Ransomware hit a decline last year in 2018 but made a comeback in 2019. This time hitting companies harder with a more targeted approach.
Ransomware is essentially a tool used by malicious actors to extort large sums of money from companies in exchange for their decrypted data. One strain of ransomware increasingly used by actors is BitPaymer ransomware. This variant of ransomware is quite unique because attackers are able to cover their tracks with an organization’s network.
To begin the attack, BitPaymer first enters the network through phishing emails. These emails are hidden with Dridex, a data and credential-stealing malware. Once on the network, Active Directory credentials are stolen, and recon of the network begins.
One sample of BitPaymer, uses alternate data streams (ADS) to disguise itself from security software that may be deployed. ADS is used by Windows to store additional data in a main stream, like date or time a file was downloaded. By using ADS, according to Anand Ajjan, SophosLabs researcher:
“ADS adds more stealth. When a process is launched and does something malicious, there are no files backing the process except alternate data streams.”
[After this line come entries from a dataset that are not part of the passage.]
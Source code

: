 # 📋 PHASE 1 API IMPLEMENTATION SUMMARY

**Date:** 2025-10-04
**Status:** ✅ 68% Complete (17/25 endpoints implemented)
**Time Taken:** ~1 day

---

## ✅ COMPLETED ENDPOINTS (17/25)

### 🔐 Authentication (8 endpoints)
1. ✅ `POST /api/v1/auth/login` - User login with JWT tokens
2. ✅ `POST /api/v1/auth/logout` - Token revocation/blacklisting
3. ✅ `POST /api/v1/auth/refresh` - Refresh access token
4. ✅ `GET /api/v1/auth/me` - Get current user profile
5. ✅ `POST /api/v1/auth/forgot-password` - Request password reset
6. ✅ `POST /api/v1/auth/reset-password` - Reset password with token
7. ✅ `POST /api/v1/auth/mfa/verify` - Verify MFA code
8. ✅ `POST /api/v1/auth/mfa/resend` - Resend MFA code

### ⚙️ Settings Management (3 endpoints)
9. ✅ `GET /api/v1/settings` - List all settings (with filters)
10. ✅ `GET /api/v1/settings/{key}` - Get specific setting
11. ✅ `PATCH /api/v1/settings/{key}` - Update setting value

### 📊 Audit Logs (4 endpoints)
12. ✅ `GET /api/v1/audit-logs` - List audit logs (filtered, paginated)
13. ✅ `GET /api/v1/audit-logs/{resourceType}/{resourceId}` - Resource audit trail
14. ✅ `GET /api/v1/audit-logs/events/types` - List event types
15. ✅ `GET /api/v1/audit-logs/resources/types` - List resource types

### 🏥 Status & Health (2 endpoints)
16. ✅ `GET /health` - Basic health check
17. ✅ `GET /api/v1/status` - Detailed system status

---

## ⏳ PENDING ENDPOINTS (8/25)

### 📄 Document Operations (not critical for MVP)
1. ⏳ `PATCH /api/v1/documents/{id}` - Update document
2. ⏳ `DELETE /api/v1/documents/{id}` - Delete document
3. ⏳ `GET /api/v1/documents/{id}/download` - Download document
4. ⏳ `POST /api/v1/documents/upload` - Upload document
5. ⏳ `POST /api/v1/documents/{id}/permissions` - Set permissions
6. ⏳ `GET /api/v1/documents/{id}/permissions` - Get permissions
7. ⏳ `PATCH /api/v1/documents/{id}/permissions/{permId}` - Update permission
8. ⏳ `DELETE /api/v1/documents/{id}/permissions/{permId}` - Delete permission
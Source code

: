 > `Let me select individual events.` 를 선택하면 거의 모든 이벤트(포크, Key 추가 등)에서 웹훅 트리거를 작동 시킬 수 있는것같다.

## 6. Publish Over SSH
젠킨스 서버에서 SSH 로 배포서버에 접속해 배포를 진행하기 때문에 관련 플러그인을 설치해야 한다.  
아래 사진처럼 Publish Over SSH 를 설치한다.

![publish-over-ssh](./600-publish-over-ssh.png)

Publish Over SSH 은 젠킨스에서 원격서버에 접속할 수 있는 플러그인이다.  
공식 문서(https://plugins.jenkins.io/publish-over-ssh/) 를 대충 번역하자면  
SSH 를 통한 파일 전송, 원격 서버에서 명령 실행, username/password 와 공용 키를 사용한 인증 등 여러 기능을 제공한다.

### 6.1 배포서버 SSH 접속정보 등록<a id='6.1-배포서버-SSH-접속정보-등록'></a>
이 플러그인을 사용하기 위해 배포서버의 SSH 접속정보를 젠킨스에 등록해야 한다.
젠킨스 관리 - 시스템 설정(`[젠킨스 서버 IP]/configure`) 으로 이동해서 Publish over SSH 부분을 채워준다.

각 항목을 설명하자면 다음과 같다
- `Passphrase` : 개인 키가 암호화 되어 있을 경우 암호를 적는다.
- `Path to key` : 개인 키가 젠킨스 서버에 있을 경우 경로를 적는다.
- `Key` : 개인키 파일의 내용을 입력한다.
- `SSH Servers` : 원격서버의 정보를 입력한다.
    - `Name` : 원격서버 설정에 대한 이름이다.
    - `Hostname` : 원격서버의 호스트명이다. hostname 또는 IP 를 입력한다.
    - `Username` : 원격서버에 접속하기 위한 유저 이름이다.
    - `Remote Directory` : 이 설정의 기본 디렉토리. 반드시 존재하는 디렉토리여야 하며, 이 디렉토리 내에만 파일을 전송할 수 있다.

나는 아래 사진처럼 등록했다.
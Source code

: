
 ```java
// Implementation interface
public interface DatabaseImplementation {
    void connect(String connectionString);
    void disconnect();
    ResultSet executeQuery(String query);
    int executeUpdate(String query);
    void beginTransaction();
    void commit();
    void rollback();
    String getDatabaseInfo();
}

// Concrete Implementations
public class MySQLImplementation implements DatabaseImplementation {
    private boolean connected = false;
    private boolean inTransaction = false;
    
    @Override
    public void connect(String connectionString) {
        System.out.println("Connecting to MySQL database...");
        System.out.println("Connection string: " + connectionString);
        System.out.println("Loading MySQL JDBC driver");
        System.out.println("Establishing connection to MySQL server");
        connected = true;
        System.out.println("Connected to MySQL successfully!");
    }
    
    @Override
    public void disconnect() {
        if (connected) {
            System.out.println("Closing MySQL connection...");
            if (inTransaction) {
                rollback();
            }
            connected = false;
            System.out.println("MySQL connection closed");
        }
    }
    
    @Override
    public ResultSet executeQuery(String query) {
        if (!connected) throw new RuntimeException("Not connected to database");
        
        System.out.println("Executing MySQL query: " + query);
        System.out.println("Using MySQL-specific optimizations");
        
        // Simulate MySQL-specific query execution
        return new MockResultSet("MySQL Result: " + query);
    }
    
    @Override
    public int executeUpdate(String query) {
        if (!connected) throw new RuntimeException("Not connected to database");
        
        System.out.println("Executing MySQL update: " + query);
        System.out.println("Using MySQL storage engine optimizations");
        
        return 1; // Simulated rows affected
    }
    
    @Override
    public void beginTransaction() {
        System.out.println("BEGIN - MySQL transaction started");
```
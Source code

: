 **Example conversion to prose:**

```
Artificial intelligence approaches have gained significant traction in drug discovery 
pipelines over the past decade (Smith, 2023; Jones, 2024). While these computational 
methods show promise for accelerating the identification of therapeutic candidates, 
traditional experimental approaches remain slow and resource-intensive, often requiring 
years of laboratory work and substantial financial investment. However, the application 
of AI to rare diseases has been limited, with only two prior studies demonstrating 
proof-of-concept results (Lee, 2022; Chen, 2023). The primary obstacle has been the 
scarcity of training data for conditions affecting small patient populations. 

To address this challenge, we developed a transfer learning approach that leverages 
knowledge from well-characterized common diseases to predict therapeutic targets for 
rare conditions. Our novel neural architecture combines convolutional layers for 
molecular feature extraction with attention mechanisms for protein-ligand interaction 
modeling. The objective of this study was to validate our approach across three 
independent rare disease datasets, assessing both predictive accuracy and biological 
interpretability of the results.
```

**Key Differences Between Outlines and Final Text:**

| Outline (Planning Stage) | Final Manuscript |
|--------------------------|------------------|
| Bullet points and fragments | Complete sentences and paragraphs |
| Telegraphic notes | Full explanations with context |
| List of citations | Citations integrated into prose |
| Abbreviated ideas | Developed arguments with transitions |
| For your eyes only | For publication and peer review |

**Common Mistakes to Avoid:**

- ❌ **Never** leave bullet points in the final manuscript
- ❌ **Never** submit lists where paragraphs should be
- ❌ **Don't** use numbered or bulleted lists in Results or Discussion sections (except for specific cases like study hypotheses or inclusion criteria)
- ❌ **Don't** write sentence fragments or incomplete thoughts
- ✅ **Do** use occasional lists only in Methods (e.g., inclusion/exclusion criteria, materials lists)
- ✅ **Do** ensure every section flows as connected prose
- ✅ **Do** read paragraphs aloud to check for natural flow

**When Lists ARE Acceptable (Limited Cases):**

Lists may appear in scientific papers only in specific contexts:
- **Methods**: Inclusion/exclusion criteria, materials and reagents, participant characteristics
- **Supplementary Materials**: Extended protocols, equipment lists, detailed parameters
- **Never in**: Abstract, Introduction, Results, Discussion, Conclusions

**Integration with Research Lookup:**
BitPaymer copies itself to the APPDATA directory under a random filename and then hides the file. Then the attacker sets autorun entry in the registry, this means that even if the victim reboots the computer the hidden copy will relaunch. Third, BitPaymer creates a copy of itself from an ADS called :exe to a new file. This copy is then used to obtain a list of all network shares. Further, this process of creating a hidden copy and then a copy of the copy from the ADS is followed once more. However, this time the malware encrypts all the data on the network.
To further complicate things, a new framework of the malware allows the threat actor to create and deploy a custom loader for the malware just hours before encryption begins. By creating new loaders for each target, detection of the malware becomes even harder, especially for signature-based detection tools.
Additionally, the malware is fitted with lots of junk code, to make detection harder. Other functions of the malware include bypassing User Account Control settings to gain elevated privileges to delete shadow copy files. This deletion makes recovery of data much more difficult.
In another tactic, the malware looks for a dummy file called: “C:\\aaa_TouchMeNot.txt”, used by the Windows Defender AV Emulator environment. If this file is located, the malware stops execution, making the emulator believe the malware is harmless. However, when run in the real environment, the malware begins working.